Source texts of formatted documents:
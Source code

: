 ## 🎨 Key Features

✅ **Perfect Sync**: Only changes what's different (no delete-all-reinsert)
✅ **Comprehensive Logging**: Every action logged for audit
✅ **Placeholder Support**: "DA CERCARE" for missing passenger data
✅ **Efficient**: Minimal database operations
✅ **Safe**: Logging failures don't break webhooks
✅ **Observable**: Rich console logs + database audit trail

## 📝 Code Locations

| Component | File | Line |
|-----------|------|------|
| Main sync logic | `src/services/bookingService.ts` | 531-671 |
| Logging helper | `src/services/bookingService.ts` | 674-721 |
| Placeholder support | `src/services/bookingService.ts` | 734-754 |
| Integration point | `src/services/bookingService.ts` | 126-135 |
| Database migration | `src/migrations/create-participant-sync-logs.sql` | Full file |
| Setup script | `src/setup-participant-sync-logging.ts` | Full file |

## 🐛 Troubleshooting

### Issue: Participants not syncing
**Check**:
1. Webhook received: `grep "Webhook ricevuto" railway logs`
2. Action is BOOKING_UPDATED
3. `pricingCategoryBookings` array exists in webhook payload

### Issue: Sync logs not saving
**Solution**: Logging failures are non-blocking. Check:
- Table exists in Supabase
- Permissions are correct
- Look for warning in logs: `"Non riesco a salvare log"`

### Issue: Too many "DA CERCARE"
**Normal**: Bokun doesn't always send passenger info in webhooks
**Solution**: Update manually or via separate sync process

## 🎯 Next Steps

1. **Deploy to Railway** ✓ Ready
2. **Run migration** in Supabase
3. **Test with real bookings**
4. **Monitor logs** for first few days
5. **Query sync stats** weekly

**YOUR OBJECTIVE**. Quote only the lines from the line containing "- Table exists in Supabase" through the end of the entries, keeping the first and the last.

**OUTPUT OF THE EXERCISE**.
- Table exists in Supabase
- Permissions are correct
- Look for warning in logs: `"Non riesco a salvare log"`

### Issue: Too many "DA CERCARE"
**Normal**: Bokun doesn't always send passenger info in webhooks
**Solution**: Update manually or via separate sync process

## 🎯 Next Steps

1. **Deploy to Railway** ✓ Ready
2. **Run migration** in Supabase
3. **Test with real bookings**
4. **Monitor logs** for first few days
5. **Query sync stats** weekly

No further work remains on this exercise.